### Records shown
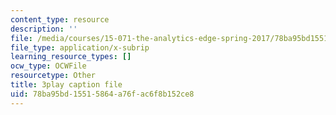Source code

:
 ```yaml
---
content_type: resource
description: ''
file: /media/courses/15-071-the-analytics-edge-spring-2017/78ba95bd15515864a76fac6f8b152ce8_JcAB1JeDs8Y.vtt
file_type: application/x-subrip
learning_resource_types: []
ocw_type: OCWFile
resourcetype: Other
title: 3play caption file
uid: 78ba95bd-1551-5864-a76f-ac6f8b152ce8
---
```

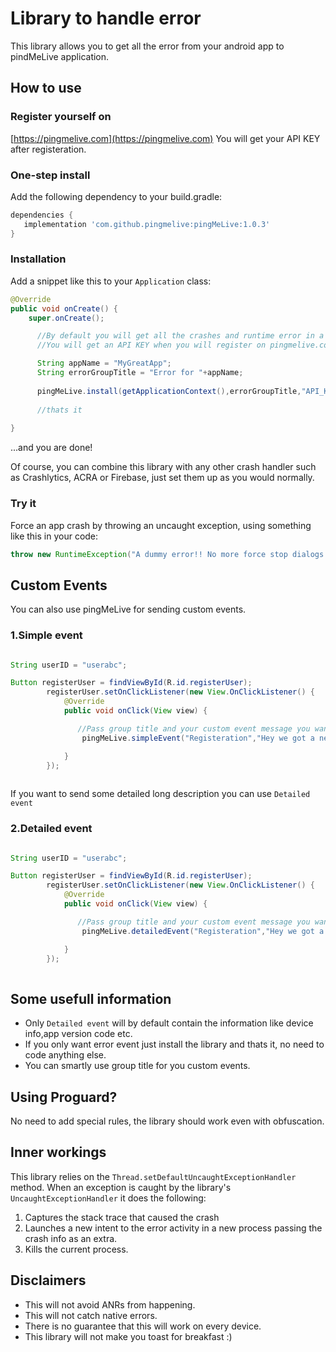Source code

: # Library to handle error

This library allows you to get all the error from your android app to pindMeLive application.

## How to use

### Register yourself on
[https://pingmelive.com](https://pingmelive.com)
You will get your API KEY after registeration.

### One-step install

Add the following dependency to your build.gradle:
```gradle
dependencies {
   implementation 'com.github.pingmelive:pingMeLive:1.0.3'
}
```

### Installation

Add a snippet like this to your `Application` class:

```java
@Override
public void onCreate() {
    super.onCreate();

      //By default you will get all the crashes and runtime error in a form of error event.
      //You will get an API KEY when you will register on pingmelive.com

      String appName = "MyGreatApp";
      String errorGroupTitle = "Error for "+appName;
      
      pingMeLive.install(getApplicationContext(),errorGroupTitle,"API_KEY");
      
      //thats it 
      
}
```

...and you are done!

Of course, you can combine this library with any other crash handler such as Crashlytics, ACRA or Firebase, just set them up as you would normally.

### Try it

Force an app crash by throwing an uncaught exception, using something like this in your code:
```java
throw new RuntimeException("A dummy error!! No more force stop dialogs!");
```

## Custom Events

You can also use pingMeLive for sending custom events.

### 1.Simple event

```java

String userID = "userabc";

Button registerUser = findViewById(R.id.registerUser);
        registerUser.setOnClickListener(new View.OnClickListener() {
            @Override
            public void onClick(View view) {

               //Pass group title and your custom event message you want to send.
                pingMeLive.simpleEvent("Registeration","Hey we got a new user "+userID);

            }
        });
        

```


If you want to send some detailed long description you can use `Detailed event`
### 2.Detailed event

```java

String userID = "userabc";

Button registerUser = findViewById(R.id.registerUser);
        registerUser.setOnClickListener(new View.OnClickListener() {
            @Override
            public void onClick(View view) {

               //Pass group title and your custom event message you want to send and detailed text
                pingMeLive.detailedEvent("Registeration","Hey we got a new user "+userID,"You can send the user detail here.");

            }
        });
        

```

## Some usefull information

* Only `Detailed event` will by default contain the information like device info,app version code etc.
* If you only want error event just install the library and thats it, no need to code anything else.
* You can smartly use group title for you custom events.

## Using Proguard?

No need to add special rules, the library should work even with obfuscation.

## Inner workings

This library relies on the `Thread.setDefaultUncaughtExceptionHandler` method.
When an exception is caught by the library's `UncaughtExceptionHandler` it does the following:

1. Captures the stack trace that caused the crash
2. Launches a new intent to the error activity in a new process passing the crash info as an extra.
3. Kills the current process.

## Disclaimers

* This will not avoid ANRs from happening.
* This will not catch native errors.
* There is no guarantee that this will work on every device.
* This library will not make you toast for breakfast :)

### Activity
Output a verbatim copy of all entries above; no pictures go in it.

### Task result
Source code

:
 ```yaml
---
content_type: resource
description: ''
file: /media/courses/15-071-the-analytics-edge-spring-2017/78ba95bd15515864a76fac6f8b152ce8_JcAB1JeDs8Y.vtt
file_type: application/x-subrip
learning_resource_types: []
ocw_type: OCWFile
resourcetype: Other
title: 3play caption file
uid: 78ba95bd-1551-5864-a76f-ac6f8b152ce8
---
```

Source code

: # Library to handle error

This library allows you to get all the error from your android app to pindMeLive application.

## How to use

### Register yourself on
[https://pingmelive.com](https://pingmelive.com)
You will get your API KEY after registeration.

### One-step install

Add the following dependency to your build.gradle:
```gradle
dependencies {
   implementation 'com.github.pingmelive:pingMeLive:1.0.3'
}
```

### Installation

Add a snippet like this to your `Application` class:

```java
@Override
public void onCreate() {
    super.onCreate();

      //By default you will get all the crashes and runtime error in a form of error event.
      //You will get an API KEY when you will register on pingmelive.com

      String appName = "MyGreatApp";
      String errorGroupTitle = "Error for "+appName;
      
      pingMeLive.install(getApplicationContext(),errorGroupTitle,"API_KEY");
      
      //thats it 
      
}
```

...and you are done!

Of course, you can combine this library with any other crash handler such as Crashlytics, ACRA or Firebase, just set them up as you would normally.

### Try it

Force an app crash by throwing an uncaught exception, using something like this in your code:
```java
throw new RuntimeException("A dummy error!! No more force stop dialogs!");
```

## Custom Events

You can also use pingMeLive for sending custom events.

### 1.Simple event

```java

String userID = "userabc";

Button registerUser = findViewById(R.id.registerUser);
        registerUser.setOnClickListener(new View.OnClickListener() {
            @Override
            public void onClick(View view) {

               //Pass group title and your custom event message you want to send.
                pingMeLive.simpleEvent("Registeration","Hey we got a new user "+userID);

            }
        });
        

```


If you want to send some detailed long description you can use `Detailed event`
### 2.Detailed event

```java

String userID = "userabc";

Button registerUser = findViewById(R.id.registerUser);
        registerUser.setOnClickListener(new View.OnClickListener() {
            @Override
            public void onClick(View view) {

               //Pass group title and your custom event message you want to send and detailed text
                pingMeLive.detailedEvent("Registeration","Hey we got a new user "+userID,"You can send the user detail here.");

            }
        });
        

```

## Some usefull information

* Only `Detailed event` will by default contain the information like device info,app version code etc.
* If you only want error event just install the library and thats it, no need to code anything else.
* You can smartly use group title for you custom events.

## Using Proguard?

No need to add special rules, the library should work even with obfuscation.

## Inner workings

This library relies on the `Thread.setDefaultUncaughtExceptionHandler` method.
When an exception is caught by the library's `UncaughtExceptionHandler` it does the following:

1. Captures the stack trace that caused the crash
2. Launches a new intent to the error activity in a new process passing the crash info as an extra.
3. Kills the current process.

## Disclaimers

* This will not avoid ANRs from happening.
* This will not catch native errors.
* There is no guarantee that this will work on every device.
* This library will not make you toast for breakfast :)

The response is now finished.